The notion was to offer lower-than-market rents in the first phase of development for low-income earners. The project was not earmarked for the homeless, or for transitional housing.
According to Open Arms executive director John Andrew, it is very taxing on people to be put in the place of having to worry about where they’re going to live month-to-month. He said, “if we can put a dent into that, then we’ve done something very good and we’ll be overjoyed.”
The idea is to help seniors with low incomes, working people and people with disabilities with 75 per cent of units. The other 25 per cent of the units would be rented by people not facing the same income challenges.
This kind of innovative housing initiative is not particularly common across Nova Scotia because they are hard to push forward. The People’s School in Antigonish this past spring declared that affordable housing is a human right and a community responsibility. In this province, those attending the school declared, affordable housing is safe, secure, socially inclusive and barrier-free.
As of this year low-income families and disabled residents of Antigonish have Riverside Estates as a new multi-family building with groundfloor, barrier-free apartments.
The Antigonish Affordable Housing Society managing the development says rent should be no more than 30 per cent of a resident's income.

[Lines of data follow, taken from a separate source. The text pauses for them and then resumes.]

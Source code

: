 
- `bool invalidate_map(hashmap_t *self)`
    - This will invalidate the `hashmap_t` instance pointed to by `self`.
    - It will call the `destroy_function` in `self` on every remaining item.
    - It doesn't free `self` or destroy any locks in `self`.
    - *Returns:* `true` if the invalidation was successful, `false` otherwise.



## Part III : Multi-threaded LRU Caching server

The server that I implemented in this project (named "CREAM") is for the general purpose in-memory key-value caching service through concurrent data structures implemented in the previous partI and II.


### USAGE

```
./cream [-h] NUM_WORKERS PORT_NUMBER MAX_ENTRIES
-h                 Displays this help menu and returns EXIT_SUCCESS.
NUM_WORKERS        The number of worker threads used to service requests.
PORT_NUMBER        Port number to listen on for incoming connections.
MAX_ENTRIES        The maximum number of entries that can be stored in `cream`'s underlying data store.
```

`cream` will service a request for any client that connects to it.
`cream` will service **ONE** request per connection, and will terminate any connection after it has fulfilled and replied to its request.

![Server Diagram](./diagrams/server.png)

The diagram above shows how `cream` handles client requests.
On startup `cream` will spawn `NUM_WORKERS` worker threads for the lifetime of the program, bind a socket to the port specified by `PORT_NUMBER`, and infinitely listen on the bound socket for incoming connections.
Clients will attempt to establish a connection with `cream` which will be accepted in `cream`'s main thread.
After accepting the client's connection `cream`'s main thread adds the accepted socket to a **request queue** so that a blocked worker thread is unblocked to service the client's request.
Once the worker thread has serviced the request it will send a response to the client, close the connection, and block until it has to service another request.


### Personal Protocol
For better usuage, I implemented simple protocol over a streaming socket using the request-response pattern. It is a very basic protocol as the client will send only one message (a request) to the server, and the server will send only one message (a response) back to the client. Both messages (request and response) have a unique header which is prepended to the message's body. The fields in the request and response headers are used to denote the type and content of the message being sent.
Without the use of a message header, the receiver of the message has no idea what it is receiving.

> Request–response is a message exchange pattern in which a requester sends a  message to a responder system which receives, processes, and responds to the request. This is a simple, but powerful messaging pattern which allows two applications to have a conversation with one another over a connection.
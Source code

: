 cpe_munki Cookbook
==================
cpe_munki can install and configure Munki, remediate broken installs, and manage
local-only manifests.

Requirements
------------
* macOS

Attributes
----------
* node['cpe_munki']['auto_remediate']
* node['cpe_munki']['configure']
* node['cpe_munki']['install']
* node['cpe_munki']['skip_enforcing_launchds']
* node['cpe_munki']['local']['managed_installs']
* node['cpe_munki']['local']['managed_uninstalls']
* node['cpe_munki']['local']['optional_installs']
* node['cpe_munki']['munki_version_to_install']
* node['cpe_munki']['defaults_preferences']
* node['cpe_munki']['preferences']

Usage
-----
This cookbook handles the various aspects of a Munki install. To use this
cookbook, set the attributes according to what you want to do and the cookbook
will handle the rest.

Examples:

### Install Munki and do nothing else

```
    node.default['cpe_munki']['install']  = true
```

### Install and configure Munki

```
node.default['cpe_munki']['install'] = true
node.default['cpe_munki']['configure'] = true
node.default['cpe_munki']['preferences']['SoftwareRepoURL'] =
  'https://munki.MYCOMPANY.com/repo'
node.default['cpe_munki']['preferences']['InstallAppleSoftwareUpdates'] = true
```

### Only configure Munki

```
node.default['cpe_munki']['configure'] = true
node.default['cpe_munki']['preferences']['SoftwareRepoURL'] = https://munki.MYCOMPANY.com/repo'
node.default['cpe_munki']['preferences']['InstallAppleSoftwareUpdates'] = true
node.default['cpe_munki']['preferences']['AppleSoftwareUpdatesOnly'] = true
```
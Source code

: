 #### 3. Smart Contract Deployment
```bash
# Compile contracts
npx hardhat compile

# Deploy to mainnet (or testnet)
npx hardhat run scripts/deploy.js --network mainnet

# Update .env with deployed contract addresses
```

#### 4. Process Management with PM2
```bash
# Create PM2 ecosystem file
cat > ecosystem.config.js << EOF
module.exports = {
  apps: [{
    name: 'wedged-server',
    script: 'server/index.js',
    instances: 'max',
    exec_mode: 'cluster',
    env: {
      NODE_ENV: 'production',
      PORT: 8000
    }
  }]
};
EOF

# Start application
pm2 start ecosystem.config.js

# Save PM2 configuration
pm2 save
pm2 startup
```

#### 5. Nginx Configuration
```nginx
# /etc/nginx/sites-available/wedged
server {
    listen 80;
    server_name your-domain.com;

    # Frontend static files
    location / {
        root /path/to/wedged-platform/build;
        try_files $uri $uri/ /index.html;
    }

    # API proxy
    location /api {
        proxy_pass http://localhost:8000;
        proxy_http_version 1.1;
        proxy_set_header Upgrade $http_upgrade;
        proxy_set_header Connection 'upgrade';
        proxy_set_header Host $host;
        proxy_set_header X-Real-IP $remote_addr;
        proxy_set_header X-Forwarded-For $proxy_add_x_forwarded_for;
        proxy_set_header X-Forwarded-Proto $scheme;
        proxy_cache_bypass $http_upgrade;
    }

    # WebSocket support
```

According to the society, no new public housing apartments had been built in the area since 1996, so there were 194 families on a waiting list.
There are other examples, too.
A new $1.6 million residential redevelopment project opened in Hebron, Yarmouth County last year to provide energy efficient, affordable housing to its tenants.
Cost-shared by the provincial and federal governments through the Investment in Affordable Housing program, the $1.6 million Hebron Heights redevelopment project features nine units and a barrier-free apartment for persons with disabilities.
It is not easy to pull this kind of project together. Efforts this past winter to encourage the city of Halifax to move forward on the redevelopment of the old Bloomfield School site seem to have fallen by the wayside.
Several years ago, Housing Nova Scotia wanted to build an affordable-housing project on the 1.3-hectare site, which includes a former northend school and two other buildings, but the province cancelled that plan in 2016.
In Kentville, Andrew is looking at a phased approach. A daycare and community gardens might be in the plan, but mostly the group wants to provide 40 apartments with affordable rent. The need of more affordable housing certainly exists. I’ve been in some atrocious rental units in North Kentville.
A capital campaign for the project, which is estimated to cost in the range of $3 million, will be required once the development works its way through the planning process in Kentville. Hopefully any misunderstanding of the project won’t persist at that point.
“We have endeavored to be clear on printed material, social media and on the forthcoming application that this development is not people for street people or those involved in high-risk behaviors,” Andrew states.
He notes that affordable housing for seniors seems to be the most acute need in the community. Until the recent announcement of the CMHC National Housing Co-Development in May and increased funding available from Housing Nova Scotia, he adds, it hasn’t been financially feasible to provide affordable housing in the rural and smaller towns outside of Halifax.
Andrew is hoping for widespread support on Oct. 9. It seems deserved to me. Affordable housing can make a huge difference in the quality of life for those less fortunate.